__ACTION ITEM__: In the entries below, find the lines that contain the word "datos" and copy them.
*** Opening EXERCISE INPUT ***
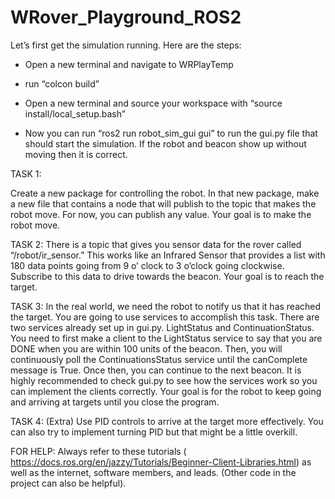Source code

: # WRover_Playground_ROS2

 Let’s first get the simulation running. Here are the steps:
 
- Open a new terminal and navigate to WRPlayTemp

- run “colcon build”
  
- Open a new terminal and source your workspace with “source install/local_setup.bash”
  
- Now you can run “ros2 run robot_sim_gui gui” to run the gui.py file that should start the simulation. If the robot and beacon show up without moving then it is correct.

TASK 1:

Create a new package for controlling the robot. In that new package, make a new file that contains a node that will publish to the topic that makes the robot move. For now, you can publish any value. Your goal is to make the robot move.

TASK 2: 
	There is a topic that gives you sensor data for the rover called “/robot/ir_sensor.” This works like an Infrared Sensor that provides a list with 180 data points going from 9 o’ clock to 3 o’clock going clockwise. Subscribe to this data to drive towards the beacon. Your goal is to reach the target.

TASK 3:
	In the real world, we need the robot to notify us that it has reached the target. You are going to use services to accomplish this task. There are two services already set up in gui.py. LightStatus and ContinuationStatus. You need to first make a client to the LightStatus service to say that you are DONE when you are within 100 units of the beacon. Then, you will continuously poll the ContinuationsStatus service until the canComplete message is True. Once then, you can continue to the next beacon. It is highly recommended to check gui.py to see how the services work so you can implement the clients correctly. Your goal is for the robot to keep going and arriving at targets until you close the program. 

TASK 4: (Extra)
	Use PID controls to arrive at the target more effectively. You can also try to implement turning PID but that might be a little overkill.


FOR HELP:
	Always refer to these tutorials ( https://docs.ros.org/en/jazzy/Tutorials/Beginner-Client-Libraries.html) as well as the internet, software members, and leads. (Other code in the project can also be helpful).
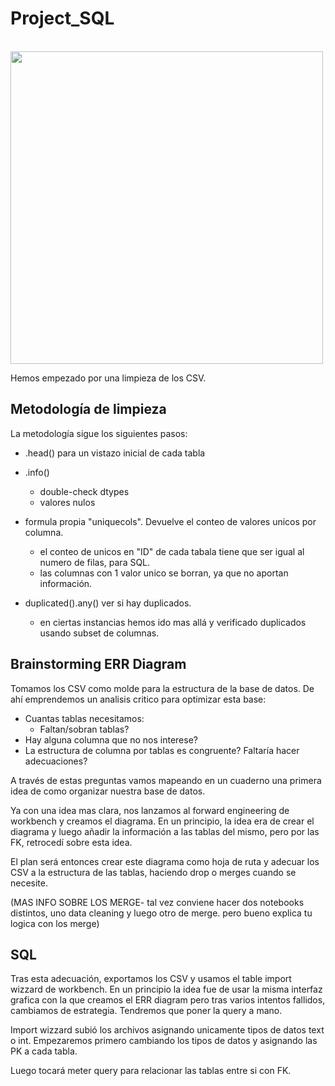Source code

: # Project_SQL


&emsp;&emsp;&emsp;&emsp;&emsp;&emsp;&emsp;<img src="https://github.com/Anton-Utray/SQL_DataBase/blob/main/IMAGES/so-sad.jpg" width="500" height="500">

Hemos empezado por una limpieza de los CSV. 

## Metodología de limpieza

La metodología sigue los siguientes pasos:

 - .head() para un vistazo inicial de cada tabla
 - .info() 
    - double-check dtypes
    - valores nulos
- formula propia "uniquecols". Devuelve el conteo de valores unicos por columna.
   - el conteo de unicos en "ID" de cada tabala tiene que ser igual al numero de filas, para SQL.
   - las columnas con 1 valor unico se borran, ya que no aportan información.

- duplicated().any() ver si hay duplicados. 
   - en ciertas instancias hemos ido mas allá y verificado duplicados usando subset de columnas. 

## Brainstorming ERR Diagram

Tomamos los CSV como molde para la estructura de la base de datos. De ahí emprendemos un analisis critico para optimizar esta base:

- Cuantas tablas necesitamos:
  - Faltan/sobran tablas?    
- Hay alguna columna que no nos interese? 
- La estructura de columna por tablas es congruente? Faltaría hacer adecuaciones?

A través de estas preguntas vamos mapeando en un cuaderno una primera idea de como organizar nuestra base de datos. 

Ya con una idea mas clara, nos lanzamos al forward engineering de workbench y creamos el diagrama. En un principio, la idea era de crear el diagrama y luego añadir la información a las tablas del mismo, pero por las FK, retrocedí sobre esta idea. 

El plan será entonces crear este diagrama como hoja de ruta y adecuar los CSV a la estructura de las tablas, haciendo drop o merges cuando se necesite. 

(MAS INFO SOBRE LOS MERGE- tal vez conviene hacer dos notebooks distintos, uno data cleaning y luego otro de merge. pero bueno explica tu logica con los merge)

## SQL 

Tras esta adecuación, exportamos los CSV y usamos el table import wizzard de workbench. En un principio la idea fue de usar la misma interfaz grafica con la que creamos el ERR diagram pero tras varios intentos fallidos, cambiamos de estrategia. Tendremos que poner la query a mano. 

Import wizzard subió los archivos asignando unicamente tipos de datos text o int. Empezaremos primero cambiando los tipos de datos y asignando las PK a cada tabla. 

Luego tocará meter query para relacionar las tablas entre si con FK.


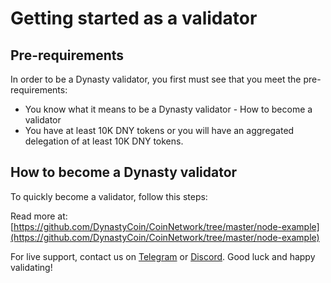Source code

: # Getting started as a validator

## Pre-requirements

In order to be a Dynasty validator, you first must see that you meet the pre-requirements:

* You know what it means to be a Dynasty validator - How to become a validator
* You have at least 10K DNY tokens or you will have an aggregated delegation of at least 10K DNY tokens.

## How to become a Dynasty validator

To quickly become a validator, follow this steps:

Read more at: [https://github.com/DynastyCoin/CoinNetwork/tree/master/node-example](https://github.com/DynastyCoin/CoinNetwork/tree/master/node-example)

For live support, contact us on [Telegram](https://t.me/DYNASTY\_COIN) or [Discord](https://discord.gg/g9mnwzE7PJ). Good luck and happy validating!
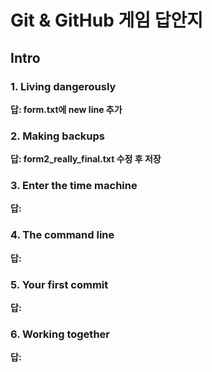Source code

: # Git & GitHub 게임 답안지

## Intro

### 1. Living dangerously

**답: form.txt에 new line 추가**

### 2. Making backups

**답: form2_really_final.txt 수정 후 저장**

### 3. Enter the time machine

**답:**

### 4. The command line

**답:**

### 5. Your first commit

**답:**

### 6. Working together

**답:**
*** Closing EXERCISE INPUT ***
__EXPECTED OUTPUT__:
Tomamos los CSV como molde para la estructura de la base de datos. De ahí emprendemos un analisis critico para optimizar esta base:
A través de estas preguntas vamos mapeando en un cuaderno una primera idea de como organizar nuestra base de datos. 
Import wizzard subió los archivos asignando unicamente tipos de datos text o int. Empezaremos primero cambiando los tipos de datos y asignando las PK a cada tabla. 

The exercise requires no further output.